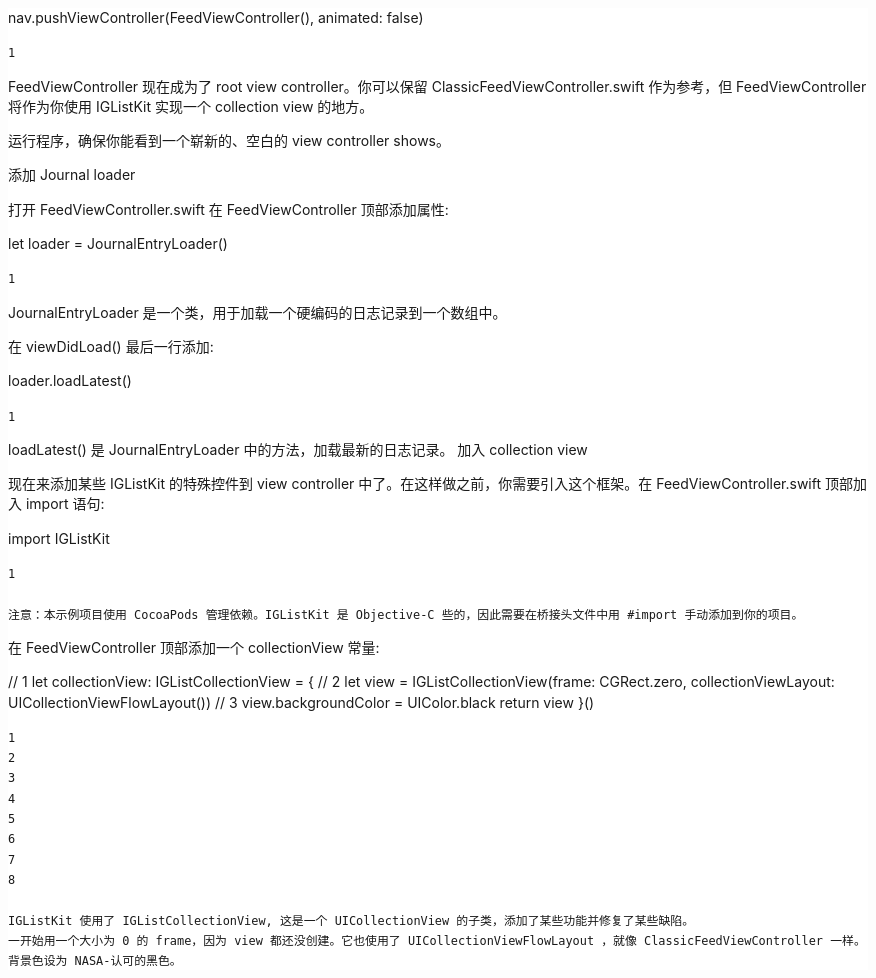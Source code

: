 nav.pushViewController(FeedViewController(), animated: false)

    1

FeedViewController 现在成为了 root view controller。你可以保留 ClassicFeedViewController.swift 作为参考，但 FeedViewController 将作为你使用 IGListKit 实现一个 collection view 的地方。

运行程序，确保你能看到一个崭新的、空白的 view controller shows。

添加 Journal loader

打开 FeedViewController.swift 在 FeedViewController 顶部添加属性:

let loader = JournalEntryLoader()

    1

JournalEntryLoader 是一个类，用于加载一个硬编码的日志记录到一个数组中。

在 viewDidLoad() 最后一行添加:

loader.loadLatest()

    1

loadLatest() 是 JournalEntryLoader 中的方法，加载最新的日志记录。
加入 collection view

现在来添加某些 IGListKit 的特殊控件到 view controller 中了。在这样做之前，你需要引入这个框架。在 FeedViewController.swift 顶部加入 import 语句:

import IGListKit

    1

    注意：本示例项目使用 CocoaPods 管理依赖。IGListKit 是 Objective-C 些的，因此需要在桥接头文件中用 #import 手动添加到你的项目。

在 FeedViewController 顶部添加一个 collectionView 常量:

// 1
let collectionView: IGListCollectionView = {
  // 2
  let view = IGListCollectionView(frame: CGRect.zero, collectionViewLayout: UICollectionViewFlowLayout())
  // 3
  view.backgroundColor = UIColor.black
  return view
}()

    1
    2
    3
    4
    5
    6
    7
    8

    IGListKit 使用了 IGListCollectionView, 这是一个 UICollectionView 的子类，添加了某些功能并修复了某些缺陷。
    一开始用一个大小为 0 的 frame，因为 view 都还没创建。它也使用了 UICollectionViewFlowLayout ，就像 ClassicFeedViewController 一样。
    背景色设为 NASA-认可的黑色。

━━━━━━━━━━━━━━━━

## WHAT TO DO
Where a line of the records above holds the word "ClassicFeedViewController", copy that line.

## WRITTEN ANSWER
FeedViewController 现在成为了 root view controller。你可以保留 ClassicFeedViewController.swift 作为参考，但 FeedViewController 将作为你使用 IGListKit 实现一个 collection view 的地方。
    一开始用一个大小为 0 的 frame，因为 view 都还没创建。它也使用了 UICollectionViewFlowLayout ，就像 ClassicFeedViewController 一样。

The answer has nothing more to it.